I first begin to write about Kate Zambreno’s Drifts in the midst of a New England blizzard, and it’s hard to imagine better weather for reflecting on the ars undulatis of a book so intensely interested in the fleeting, snowflake material of life: days upon days that pile up and melt away. Gazing at the ice crystals accumulating in soft swells outside my window, I can’t help but see in them a metaphor for the tension between evanescence and tangibility with which Zambreno is obsessed.

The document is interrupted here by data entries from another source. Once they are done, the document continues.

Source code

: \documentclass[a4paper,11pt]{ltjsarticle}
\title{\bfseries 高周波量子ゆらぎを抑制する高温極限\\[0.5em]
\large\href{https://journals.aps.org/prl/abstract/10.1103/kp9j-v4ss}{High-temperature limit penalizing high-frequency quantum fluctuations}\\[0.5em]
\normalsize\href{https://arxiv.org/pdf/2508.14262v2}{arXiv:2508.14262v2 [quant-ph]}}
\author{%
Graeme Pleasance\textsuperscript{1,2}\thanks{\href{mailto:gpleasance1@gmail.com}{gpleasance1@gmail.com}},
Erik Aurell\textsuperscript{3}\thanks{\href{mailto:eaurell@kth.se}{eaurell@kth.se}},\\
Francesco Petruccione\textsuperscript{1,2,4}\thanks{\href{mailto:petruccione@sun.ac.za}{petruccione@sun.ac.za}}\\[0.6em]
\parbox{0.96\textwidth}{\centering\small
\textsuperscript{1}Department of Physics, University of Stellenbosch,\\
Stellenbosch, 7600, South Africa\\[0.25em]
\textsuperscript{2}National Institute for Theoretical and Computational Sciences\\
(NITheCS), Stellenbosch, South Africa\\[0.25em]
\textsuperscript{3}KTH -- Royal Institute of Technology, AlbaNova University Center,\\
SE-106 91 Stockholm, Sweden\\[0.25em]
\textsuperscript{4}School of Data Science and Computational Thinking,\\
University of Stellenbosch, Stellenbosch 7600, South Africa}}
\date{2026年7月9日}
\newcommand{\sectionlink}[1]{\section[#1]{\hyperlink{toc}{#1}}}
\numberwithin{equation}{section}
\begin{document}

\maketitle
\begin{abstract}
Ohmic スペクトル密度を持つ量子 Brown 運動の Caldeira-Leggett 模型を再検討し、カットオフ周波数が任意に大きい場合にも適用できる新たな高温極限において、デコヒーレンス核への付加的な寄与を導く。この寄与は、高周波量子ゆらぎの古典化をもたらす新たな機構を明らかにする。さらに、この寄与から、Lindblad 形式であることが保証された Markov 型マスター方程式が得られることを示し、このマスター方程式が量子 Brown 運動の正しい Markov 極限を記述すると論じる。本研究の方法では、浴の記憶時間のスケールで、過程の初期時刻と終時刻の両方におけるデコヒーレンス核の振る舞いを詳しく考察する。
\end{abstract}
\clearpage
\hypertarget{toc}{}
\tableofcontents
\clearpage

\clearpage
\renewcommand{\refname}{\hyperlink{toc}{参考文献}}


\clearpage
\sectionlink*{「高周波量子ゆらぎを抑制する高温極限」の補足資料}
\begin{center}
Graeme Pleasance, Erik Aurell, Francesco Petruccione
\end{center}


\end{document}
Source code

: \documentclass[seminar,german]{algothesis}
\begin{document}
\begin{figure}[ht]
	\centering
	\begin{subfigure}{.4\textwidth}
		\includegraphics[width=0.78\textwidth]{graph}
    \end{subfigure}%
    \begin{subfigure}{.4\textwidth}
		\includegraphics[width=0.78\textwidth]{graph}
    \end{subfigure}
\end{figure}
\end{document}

Nor can I resist the thought that such a gesture is consistent with her belief in the “vast referentiality” that underpins the empirical world (the opposite, then, of a “mind of winter,” à la Wallace Stevens, attuned to “nothing that is not there and the nothing that is”). The semi-autobiographical nature of Drifts is among its most distinctive characteristics, and many readers have categorized it as autofiction. Zambreno herself, however, clearly feels ill at ease under this rubric, precisely because she cannot fully inhabit the present tense that she so desperately wants to be her subject: “how can a paragraph be a day, or a day a paragraph? But I couldn’t often exist in the room, or even in this paragraph, now. I found myself always distracted.” She envisions her project as “a small book of wanderings, animals. A paper-thin object, a ghost. Filled with an incandescence toward the possibility of a book, as well as a paralysis.” In the end, Drifts does not quite achieve spectrality; indeed, it numbers a zaftig 336 pages, of varying typographical densities (although, of course everything is relative: it is certainly waifish compared to autofiction’s outsized exemplar, Karl Ove Knausgaard’s six-part, 3600-page epic, My Struggle). But falling short of its own ideal of lightness strikes me as part and parcel to Zambreno’s successful treatment of her principal themes: failure and doubt. The very major-ness of Drifts, that is, seems essential to its poetics of minor-ness.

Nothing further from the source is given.